### Brief
Please reproduce the entries below exactly, starting at the first line and ending with the line that holds "symplectic subspace, represented".

[Items from a dataset]
--- START ---
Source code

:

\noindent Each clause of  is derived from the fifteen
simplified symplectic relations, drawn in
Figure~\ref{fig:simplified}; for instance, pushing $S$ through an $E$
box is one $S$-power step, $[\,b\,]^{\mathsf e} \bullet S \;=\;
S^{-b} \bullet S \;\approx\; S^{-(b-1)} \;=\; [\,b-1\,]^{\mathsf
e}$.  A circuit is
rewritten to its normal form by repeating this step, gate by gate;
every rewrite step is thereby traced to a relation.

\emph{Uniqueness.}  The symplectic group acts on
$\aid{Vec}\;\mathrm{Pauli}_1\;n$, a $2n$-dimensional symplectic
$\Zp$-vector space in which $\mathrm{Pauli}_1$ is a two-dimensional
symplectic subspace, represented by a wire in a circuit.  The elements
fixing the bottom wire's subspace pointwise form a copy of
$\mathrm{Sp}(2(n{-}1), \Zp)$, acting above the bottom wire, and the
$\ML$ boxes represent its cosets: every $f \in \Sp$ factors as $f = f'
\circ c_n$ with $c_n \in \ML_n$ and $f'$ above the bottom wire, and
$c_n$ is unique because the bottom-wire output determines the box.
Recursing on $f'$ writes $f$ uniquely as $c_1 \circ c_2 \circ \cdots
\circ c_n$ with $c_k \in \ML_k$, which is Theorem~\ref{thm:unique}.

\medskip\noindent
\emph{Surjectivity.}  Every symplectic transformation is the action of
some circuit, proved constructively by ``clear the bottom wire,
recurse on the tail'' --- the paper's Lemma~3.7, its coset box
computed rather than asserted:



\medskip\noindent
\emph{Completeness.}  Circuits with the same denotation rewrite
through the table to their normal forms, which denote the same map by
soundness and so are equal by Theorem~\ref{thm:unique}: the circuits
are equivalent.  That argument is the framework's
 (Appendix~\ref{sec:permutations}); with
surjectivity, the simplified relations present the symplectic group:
--- END ---
### Response below
Source code

:

\noindent Each clause of  is derived from the fifteen
simplified symplectic relations, drawn in
Figure~\ref{fig:simplified}; for instance, pushing $S$ through an $E$
box is one $S$-power step, $[\,b\,]^{\mathsf e} \bullet S \;=\;
S^{-b} \bullet S \;\approx\; S^{-(b-1)} \;=\; [\,b-1\,]^{\mathsf
e}$.  A circuit is
rewritten to its normal form by repeating this step, gate by gate;
every rewrite step is thereby traced to a relation.

\emph{Uniqueness.}  The symplectic group acts on
$\aid{Vec}\;\mathrm{Pauli}_1\;n$, a $2n$-dimensional symplectic
$\Zp$-vector space in which $\mathrm{Pauli}_1$ is a two-dimensional
symplectic subspace, represented by a wire in a circuit.  The elements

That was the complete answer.